In cases, such as this one, where per se treatment is not warranted, the rule of reason governs. Under a rule of reason analysis, the plaintiff bears the initial burden of showing that the challenged action has had "an actual adverse effect on competition as a whole in the relevant market." Capital Imaging, 996 F.2d at 543. Proving only that an alleged conspiracy has harmed an individual competitor "will not suffice." Id. The plaintiff need not provide "detailed market analysis," however, and may rely instead on "proof of actual detrimental effects."Id. at 546 (internal quotation omitted). Where the plaintiff cannot demonstrate actual effects, it must "at least establish that defendants possess the requisite market power so that their arrangement has the potential for genuine adverse effects on competition." Id. (internal quotations omitted)

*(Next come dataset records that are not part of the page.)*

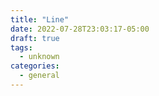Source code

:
 ```yaml
---
title: "Line"
date: 2022-07-28T23:03:17-05:00
draft: true
tags:
  - unknown
categories:
  - general
---
```

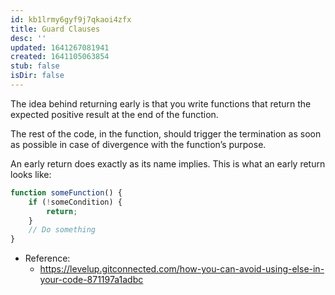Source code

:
 ```yaml
---
id: kb1lrmy6gyf9j7qkaoi4zfx
title: Guard Clauses
desc: ''
updated: 1641267081941
created: 1641105063854
stub: false
isDir: false
---
```



The idea behind returning early is that you write functions that return the expected positive result at the end of the function.

The rest of the code, in the function, should trigger the termination as soon as possible in case of divergence with the function’s purpose.

An early return does exactly as its name implies. This is what an early return looks like:

```js
function someFunction() {
    if (!someCondition) {
        return;
    }    
    // Do something
}
```

- Reference:
  - <https://levelup.gitconnected.com/how-you-can-avoid-using-else-in-your-code-871197a1adbc>

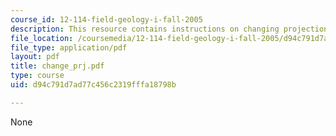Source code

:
 ```yaml
---
course_id: 12-114-field-geology-i-fall-2005
description: This resource contains instructions on changing projections.
file_location: /coursemedia/12-114-field-geology-i-fall-2005/d94c791d7ad77c456c2319fffa18798b_change_prj.pdf
file_type: application/pdf
layout: pdf
title: change_prj.pdf
type: course
uid: d94c791d7ad77c456c2319fffa18798b

---
```

None
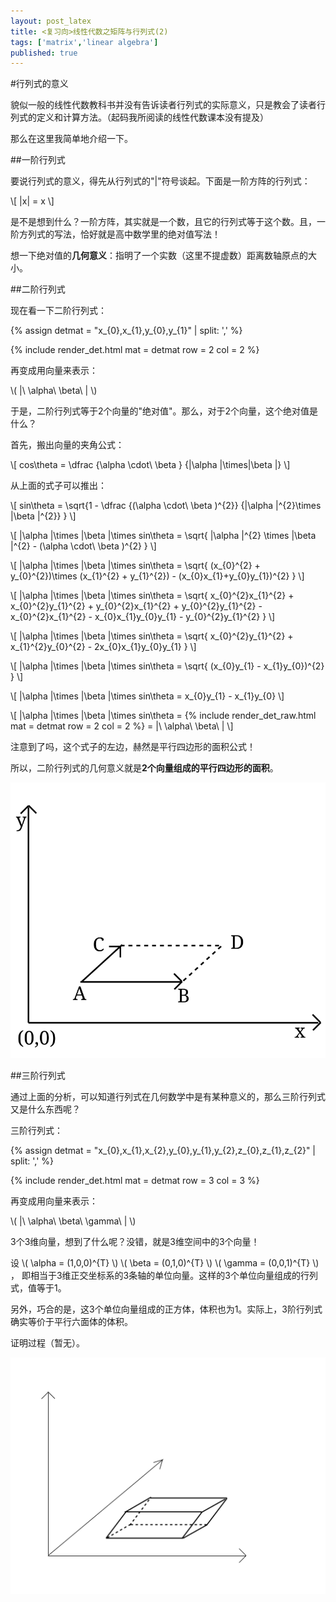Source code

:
 ```yaml
---
layout: post_latex
title: <复习向>线性代数之矩阵与行列式(2)
tags: ['matrix','linear algebra']
published: true
---
```


#行列式的意义

貌似一般的线性代数教科书并没有告诉读者行列式的实际意义，只是教会了读者行列式的定义和计算方法。（起码我所阅读的线性代数课本没有提及）

那么在这里我简单地介绍一下。

##一阶行列式

要说行列式的意义，得先从行列式的"|"符号谈起。下面是一阶方阵的行列式：

\\[ |x| = x \\]

是不是想到什么？一阶方阵，其实就是一个数，且它的行列式等于这个数。且，一阶方列式的写法，恰好就是高中数学里的绝对值写法！

想一下绝对值的**几何意义**：指明了一个实数（这里不提虚数）距离数轴原点的大小。

<!--more-->

##二阶行列式

现在看一下二阶行列式：

{% assign detmat = "x\_\{0\},x\_\{1\},y\_\{0\},y\_\{1\}" | split: ',' %}

{% include render_det.html mat = detmat row = 2 col = 2 %}

再变成用向量来表示：

\\( |\ \\alpha\ \\beta\ | \\)

于是，二阶行列式等于2个向量的"绝对值"。那么，对于2个向量，这个绝对值是什么？

首先，搬出向量的夹角公式：

\\[ cos\\theta = \\dfrac \{\\alpha \\cdot\ \\beta \} \{|\\alpha |\\times|\\beta |\} \\]

从上面的式子可以推出：

\\[ sin\\theta = \\sqrt\{1 - \\dfrac \{(\\alpha \\cdot\ \\beta )\^\{2\}\} \{|\\alpha |\^\{2\}\\times |\\beta |\^\{2\}\} \} \\]


\\[ |\\alpha |\\times |\\beta |\\times sin\\theta = \\sqrt\{ |\\alpha |\^\{2\} \\times |\\beta |\^\{2\} - (\\alpha \\cdot\ \\beta )\^\{2\} \} \\]

\\[ |\\alpha |\\times |\\beta |\\times sin\\theta = \\sqrt\{ (x\_\{0\}\^\{2\} + y\_\{0\}\^\{2\})\\times (x\_\{1\}\^\{2\} + y\_\{1\}\^\{2\}) - (x\_\{0\}x\_\{1\}+y\_\{0\}y\_\{1\})\^\{2\} \} \\]

\\[ |\\alpha |\\times |\\beta |\\times sin\\theta = \\sqrt\{ x\_\{0\}\^\{2\}x\_\{1\}\^\{2\} + x\_\{0\}\^\{2\}y\_\{1\}\^\{2\} + y\_\{0\}\^\{2\}x\_\{1\}\^\{2\} + y\_\{0\}\^\{2\}y\_\{1\}\^\{2\} - x\_\{0\}\^\{2\}x\_\{1\}\^\{2\} - x\_\{0\}x\_\{1\}y\_\{0\}y\_\{1\} - y\_\{0\}\^\{2\}y\_\{1\}\^\{2\} \} \\]

\\[ |\\alpha |\\times |\\beta |\\times sin\\theta = \\sqrt\{ x\_\{0\}\^\{2\}y\_\{1\}\^\{2\} + x\_\{1\}\^\{2\}y\_\{0\}\^\{2\} - 2x\_\{0\}x\_\{1\}y\_\{0\}y\_\{1\} \} \\]

\\[ |\\alpha |\\times |\\beta |\\times sin\\theta = \\sqrt\{ (x\_\{0\}y\_\{1\} - x\_\{1\}y\_\{0\})\^\{2\} \} \\]

\\[ |\\alpha |\\times |\\beta |\\times sin\\theta = x\_\{0\}y\_\{1\} - x\_\{1\}y\_\{0\} \\]

\\[ |\\alpha |\\times |\\beta |\\times sin\\theta =  {% include render_det_raw.html mat = detmat row = 2 col = 2 %} = |\ \\alpha\ \\beta\ | \\]

注意到了吗，这个式子的左边，赫然是平行四边形的面积公式！

所以，二阶行列式的几何意义就是**2个向量组成的平行四边形的面积**。

![parallelogram.png](../images/2015.8/parallelogram.svg)


##三阶行列式


通过上面的分析，可以知道行列式在几何数学中是有某种意义的，那么三阶行列式又是什么东西呢？

三阶行列式：

{% assign detmat = "x\_\{0\},x\_\{1\},x\_\{2\},y\_\{0\},y\_\{1\},y\_\{2\},z\_\{0\},z\_\{1\},z\_\{2\}" | split: ',' %}

{% include render_det.html mat = detmat row = 3 col = 3 %}

再变成用向量来表示：

\\( |\ \\alpha\ \\beta\ \\gamma\ | \\)

3个3维向量，想到了什么呢？没错，就是3维空间中的3个向量！

设 \\( \\alpha = (1,0,0)\^\{T\} \\) \\( \\beta = (0,1,0)\^\{T\} \\) \\( \\gamma = (0,0,1)\^\{T\} \\) ， 即相当于3维正交坐标系的3条轴的单位向量。这样的3个单位向量组成的行列式，值等于1。

另外，巧合的是，这3个单位向量组成的正方体，体积也为1。实际上，3阶行列式确实等价于平行六面体的体积。

证明过程（暂无）。

![parallelogram.png](../images/2015.8/parallelepiped.svg)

Plaintiff has provided evidence insufficient to show an "adverse effect" on competition as a whole in the relevant market. Not only has it failed to define or to offer evidence of a relevant market, it has also failed to demonstrate that ACA possesses the requisite market power to affect competition. Solomon asserts ipse dixit that ACA is "the leader in the camping industry and, by and large, controls the camping industry" but does not offer the basis for this assertion beyond the vague hearsay statement that it is "recognized by camps and businesses associated with camps that being a member of American is critical to success in the camping industry."
In sum, the plaintiff has failed to prove an unreasonable restraint of trade. Because NCA has failed to prove both the existence of a conspiracy and an unreasonable restraint of trade, it is unnecessary to reach the additional alleged defects in the plaintiff's case: the lack of antitrust standing or antitrust injury.
CONCLUSION
For the above-mentioned reasons, defendant's motion for summary judgment is granted and plaintiff's cross-motion for summary judgment is denied. The Clerk of Court shall close the case.